Caton d’Utique, étant encore enfant et sous la férule de son maître, allait et venait souvent chez le dictateur Sylla, chez qui il avait ses entrées, tant à cause du rang de sa famille que de ses liens de proche parent. Il était toujours avec son maître quand il y allait, comme c’était l’usage pour les enfants des nobles.
Il s’aperçut que dans l’hôtel de Sylla, en sa présence ou par ses commandements on emprisonnait les uns, on condamnait les autres : l’un était banni, l’autre étranglé, l’un demandait la confiscation des biens d’un citoyen, l’autre réclamait sa tête : en somme tout se passait non comme chez un magistrat de la Cité, mais comme chez un tyran du peuple – c’était moins un palais de justice que la tanière de la tyrannie.
Ce jeune garçon dit alors à son maître : « donnez-moi donc un poignard, je le cacherai sous ma robe, j’entre souvent dans la chambre de Sylla avant qu’il soit levé. J’ai le bras assez fort pour délivrer la ville. » Voilà bien les paroles d’un Caton. Ce personnage avait des débuts déjà dignes de sa mort. Et pourtant si on ne dit ni son nom ni son pays, et qu’on raconte seulement le fait tel qu’il est, l’anecdote parlera d’elle-même : on jugera à l’aventure que cet enfant était un Romain, né dans Rome quand Rome était libre.
Pourquoi parler de ceci ? Je ne crois pas certes que le pays ou le sol y fassent quelque chose. Il est plaisant partout d’être libre. Mais je suis d’avis qu’on ait pitié de ceux qui en naissant sont nés la corde au cou, ou bien qu’on les excuse, ou bien qu’on leur pardonne, puisque n’ayant pas vu même l’ombre de la liberté, n’en ayant jamais entendu parler, ils ne ressentent pas la souffrance d’être esclaves. S’il est comme dit Homère des pays comme celui des Cimmériens, où le soleil se montre autrement qu’à nous, qui après les avoir éclairés pendant six mois les laisse dans l’obscurité, sommeillant, sans venir les voir la demie année qui suit, ceux qui naitraient pendant cette longue nuit, s’ils n’avaient pas entendu parler de la clarté, et n’ayant point vu de jours, s’étonnerait-on qu’ils s’habituent aux ténèbres où ils sont nés sans désirer la lumière ? On ne regrette jamais ce qu’on n’a jamais eu. Et le regret ne vient jamais qu’après le plaisir. Et toujours la connaissance du malheur vient avec le souvenir de la joie passée.

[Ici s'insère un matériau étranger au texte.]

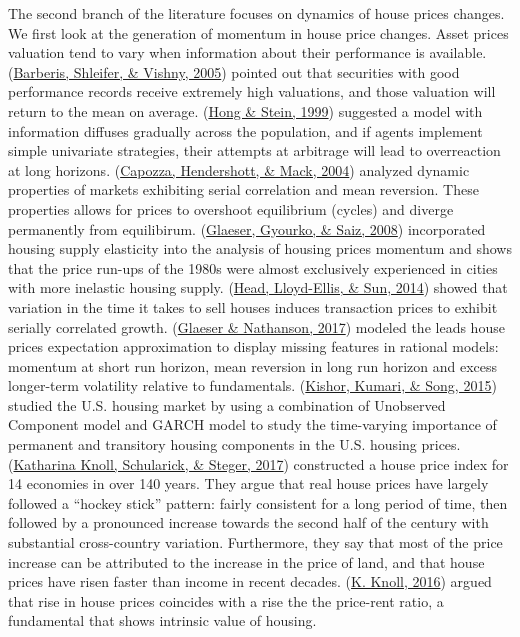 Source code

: \documentclass[
  12pt,
]{article}
\begin{document}
The second branch of the literature focuses on dynamics of house prices changes. We first look at the generation of momentum in house price changes. Asset prices valuation tend to vary when information about their performance is available. (\protect\hyperlink{ref-thaler_chapter_2005}{Barberis, Shleifer, \& Vishny, 2005}) pointed out that securities with good performance records receive extremely high valuations, and those valuation will return to the mean on average. (\protect\hyperlink{ref-hong_unified_1999}{Hong \& Stein, 1999}) suggested a model with information diffuses gradually across the population, and if agents implement simple univariate strategies, their attempts at arbitrage will lead to overreaction at long horizons. (\protect\hyperlink{ref-capozza_anatomy_2004}{Capozza, Hendershott, \& Mack, 2004}) analyzed dynamic properties of markets exhibiting serial correlation and mean reversion. These properties allows for prices to overshoot equilibrium (cycles) and diverge permanently from equilibirum. (\protect\hyperlink{ref-glaeser_housing_2008}{Glaeser, Gyourko, \& Saiz, 2008}) incorporated housing supply elasticity into the analysis of housing prices momentum and shows that the price run-ups of the 1980s were almost exclusively experienced in cities with more inelastic housing supply. (\protect\hyperlink{ref-head_search_2014}{Head, Lloyd-Ellis, \& Sun, 2014}) showed that variation in the time it takes to sell houses induces transaction prices to exhibit serially correlated growth. (\protect\hyperlink{ref-glaeser_extrapolative_2017}{Glaeser \& Nathanson, 2017}) modeled the leads house prices expectation approximation to display missing features in rational models: momentum at short run horizon, mean reversion in long run horizon and excess longer-term volatility relative to fundamentals. (\protect\hyperlink{ref-kishor_time_2015}{Kishor, Kumari, \& Song, 2015}) studied the U.S. housing market by using a combination of Unobserved Component model and GARCH model to study the time-varying importance of permanent and transitory housing components in the U.S. housing prices. (\protect\hyperlink{ref-knoll_no_2017}{Katharina Knoll, Schularick, \& Steger, 2017}) constructed a house price index for 14 economies in over 140 years. They argue that real house prices have largely followed a ``hockey stick'' pattern: fairly consistent for a long period of time, then followed by a pronounced increase towards the second half of the century with substantial cross-country variation. Furthermore, they say that most of the price increase can be attributed to the increase in the price of land, and that house prices have risen faster than income in recent decades. (\protect\hyperlink{ref-knoll_return_2016}{K. Knoll, 2016}) argued that rise in house prices coincides with a rise the the price-rent ratio, a fundamental that shows intrinsic value of housing.
\end{document}
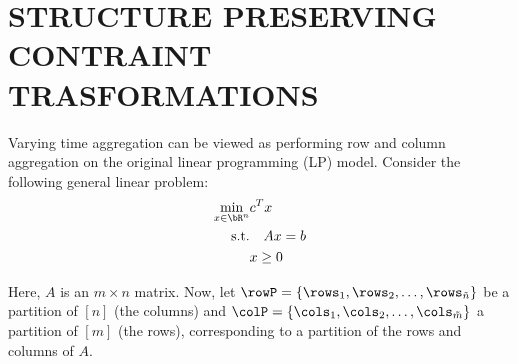 

















\section{STRUCTURE PRESERVING CONTRAINT TRASFORMATIONS}\label{appendix B}

Varying time aggregation can be viewed as performing row and column aggregation on the original linear programming (LP) model. Consider the following general linear problem:
\begin{align}
\label{eq:LP}
\min_{x \in \bR^{n}} &c^T x \\ 
\text{s.t.} &\quad Ax = b \\
&x \geq 0
\end{align}

Here, \(A\) is an \(m \times n\) matrix. Now, let \(\rowP = \{\rows_1, \rows_2, \ldots, \rows_{\tilde{n}}\}\) be a partition of \([n]\) (the columns) and \(\colP = \{\cols_1, \cols_2, \ldots, \cols_{\tilde{m}}\}\) a partition of \([m]\) (the rows), corresponding to a partition of the rows and columns of \(A\).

La nature de l’homme est d’être libre et de vouloir l’être. Mais sa nature est telle que naturellement il prend le pli que l’éducation lui donne. Disons donc que si toutes choses sont à l’homme comme naturelles, quand il s’y est habitué et qu’il s’en est nourri, seul lui s’est natif ce qu’on appelle des choses simples et non-altérées.
Ainsi, la première raison de la servitude volontaire c’est l’habitude. C’est un peu ce qui arrive aux chevaux les plus braves qui au commencement mordent leur frein, et puis après s’en jouent ; là où naguère ils ruaient sous la selle, ils se parent maintenant de leur harnais et tout fiers se pavanent en armure. Ils disent qu’ils ont toujours été sujets ; que leurs pères ont vécu ainsi ; ils pensent qu’ils sont tenus d’endurer le mal, s’en persuadent avec des exemples, et consolident eux-mêmes par la durée la possession de ceux qui les tyrannisent. Mais pour de vrai, les années agrandissent l’injure, et ne donnent jamais le droit de désobéir et de mal faire.
Il s’en trouve toujours quelques-uns mieux nés que les autres qui sentent le poids du joug et ne peuvent se retenir de le secouer, quelques-uns qui ne s’apprivoisent jamais à la sujétion ; et qui toujours, comme Ulysse cherchant par terre et par mer à revoir la fumée de sa maison, prennent garde à ne pas oublier leurs droits naturels, à se souvenir et de leurs prédécesseurs et de leur premier être. Ce sont volontiers ceux-là qui, ayant l’entendement net et l’esprit clairvoyant, ne contentent pas comme le gros du vulgaire de regarder ce qui est à leurs pieds, sans regarder ni devant ni derrière. Ils se remémorent les choses passées pour juger celles du temps à venir, et pour mesurer les présentes. Ce sont eux qui, ayant d’eux-mêmes la tête bien faite, l’ont affiné encore par l’étude et le savoir. Ceux-là, quand la liberté serait entièrement perdue et toute entière hors du monde, l’imaginent et la sentent en esprit, et la savourent encore. Et la servitude les dégoute, aussi bien qu’on l’habille.